It's supposed to be ordered wrt the first load (the consuming one), yes.
> So, what happens if the pointer deref chain is partly hidden in some
> functions:
No problem.
The thing is, the ordering is actually handled by the CPU in all
relevant cases. So the compiler doesn't actually need to *do*
anything. All this legalistic stuff is just to describe the semantics
and the guarantees.
The problem is two cases:
(a) alpha (which doesn't really order any accesses at all, not even
dependent loads), but for a compiler alpha is actually trivial: just
add a "rmb" instruction after the load, and you can't really do
anything else (there's a few optimizations you can do wrt the rmb, but
they are very specific and simple).
So (a) is a "problem", but the solution is actually really simple, and
gives very *strong* guarantees: on alpha, a "consume" ends up being
basically the same as a read barrier after the load, with only very
minimal room for optimization.
(b) ARM and powerpc and similar architectures, that guarantee the
data dependency as long as it is an *actual* data dependency, and
never becomes a control dependency.
On ARM and powerpc, control dependencies do *not* order accesses (the
reasons boil down to essentially: branch prediction breaks the
dependency, and instructions that come after the branch can be happily
executed before the branch). But it's almost impossible to describe
that in the standard, since compilers can (and very much do) turn a
control dependency into a data dependency and vice versa.

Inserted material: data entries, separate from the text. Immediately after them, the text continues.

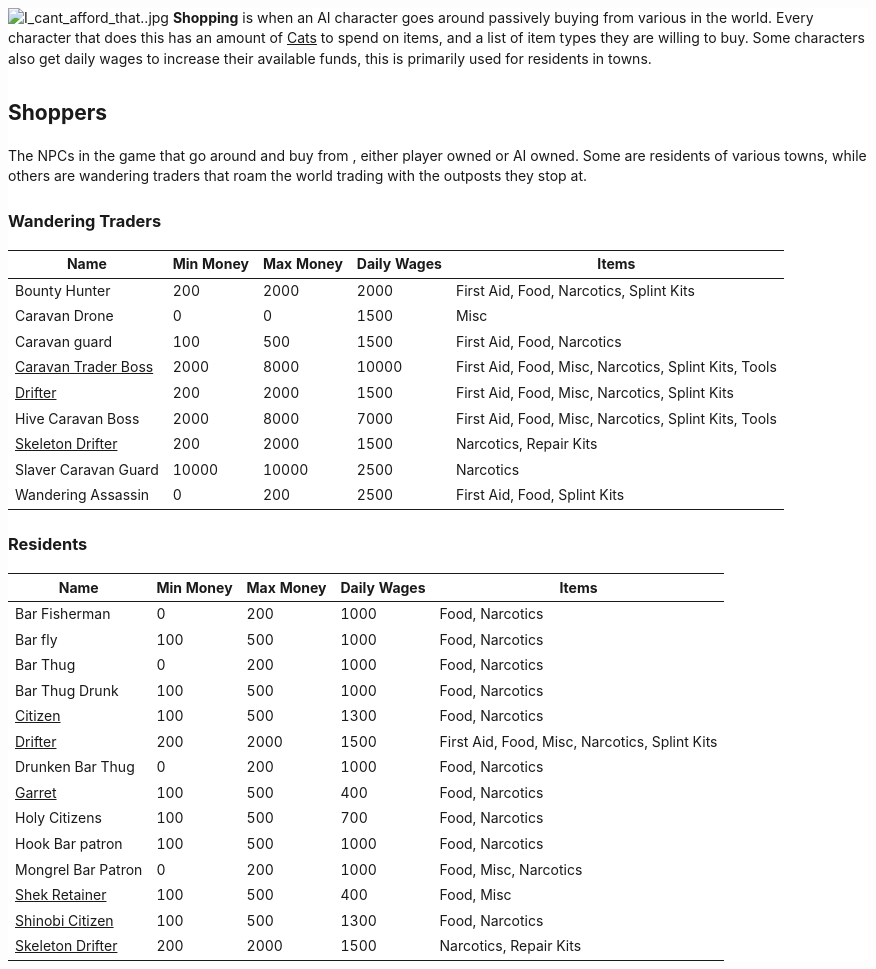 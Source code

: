 ![](I_cant_afford_that..jpg "I_cant_afford_that..jpg") **Shopping** is
when an AI character goes around passively buying from various [](Shop_Counter.md) in the world. Every character that
does this has an amount of [Cats](Cats.md "wikilink") to spend on items,
and a list of item types they are willing to buy. Some characters also
get daily wages to increase their available funds, this is primarily
used for residents in towns.

## Shoppers

The NPCs in the game that go around and buy from [](Shop_Counter.md), either player owned or AI owned.
Some are residents of various towns, while others are wandering traders
that roam the world trading with the outposts they stop at.

### Wandering Traders

| Name                                                  | Min Money | Max Money | Daily Wages | Items                                                |
|-------------------------------------------------------|-----------|-----------|-------------|------------------------------------------------------|
| Bounty Hunter                                         | 200       | 2000      | 2000        | First Aid, Food, Narcotics, Splint Kits              |
| Caravan Drone                                         | 0         | 0         | 1500        | Misc                                                 |
| Caravan guard                                         | 100       | 500       | 1500        | First Aid, Food, Narcotics                           |
| [Caravan Trader Boss](Caravan_Trader_Boss.md "wikilink") | 2000      | 8000      | 10000       | First Aid, Food, Misc, Narcotics, Splint Kits, Tools |
| [Drifter](Drifter.md "wikilink")                         | 200       | 2000      | 1500        | First Aid, Food, Misc, Narcotics, Splint Kits        |
| Hive Caravan Boss                                     | 2000      | 8000      | 7000        | First Aid, Food, Misc, Narcotics, Splint Kits, Tools |
| [Skeleton Drifter](Skeleton_Drifter.md "wikilink")       | 200       | 2000      | 1500        | Narcotics, Repair Kits                               |
| Slaver Caravan Guard                                  | 10000     | 10000     | 2500        | Narcotics                                            |
| Wandering Assassin                                    | 0         | 200       | 2500        | First Aid, Food, Splint Kits                         |

### Residents

| Name                                            | Min Money | Max Money | Daily Wages | Items                                         |
|-------------------------------------------------|-----------|-----------|-------------|-----------------------------------------------|
| Bar Fisherman                                   | 0         | 200       | 1000        | Food, Narcotics                               |
| Bar fly                                         | 100       | 500       | 1000        | Food, Narcotics                               |
| Bar Thug                                        | 0         | 200       | 1000        | Food, Narcotics                               |
| Bar Thug Drunk                                  | 100       | 500       | 1000        | Food, Narcotics                               |
| [Citizen](Citizen.md "wikilink")                   | 100       | 500       | 1300        | Food, Narcotics                               |
| [Drifter](Drifter.md "wikilink")                   | 200       | 2000      | 1500        | First Aid, Food, Misc, Narcotics, Splint Kits |
| Drunken Bar Thug                                | 0         | 200       | 1000        | Food, Narcotics                               |
| [Garret](Garret.md "wikilink")                     | 100       | 500       | 400         | Food, Narcotics                               |
| Holy Citizens                                   | 100       | 500       | 700         | Food, Narcotics                               |
| Hook Bar patron                                 | 100       | 500       | 1000        | Food, Narcotics                               |
| Mongrel Bar Patron                              | 0         | 200       | 1000        | Food, Misc, Narcotics                         |
| [Shek Retainer](Shek_Retainer.md "wikilink")       | 100       | 500       | 400         | Food, Misc                                    |
| [Shinobi Citizen](Shinobi_Citizen.md "wikilink")   | 100       | 500       | 1300        | Food, Narcotics                               |
| [Skeleton Drifter](Skeleton_Drifter.md "wikilink") | 200       | 2000      | 1500        | Narcotics, Repair Kits                        |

So the current standard tries to describe that "control vs data"
dependency, and tries to limit it to a data dependency. It fails. It
fails for multiple reasons - it doesn't allow for trivial
optimizations that just remove the data dependency, and it also
doesn't allow for various trivial cases where the compiler *does* turn
the data dependency into a control dependency.
So I really really think that the current C standard language is
broken. Unfixably broken.
I'm trying to change the "syntactic data dependency" that the current
standard uses into something that is clearer and correct.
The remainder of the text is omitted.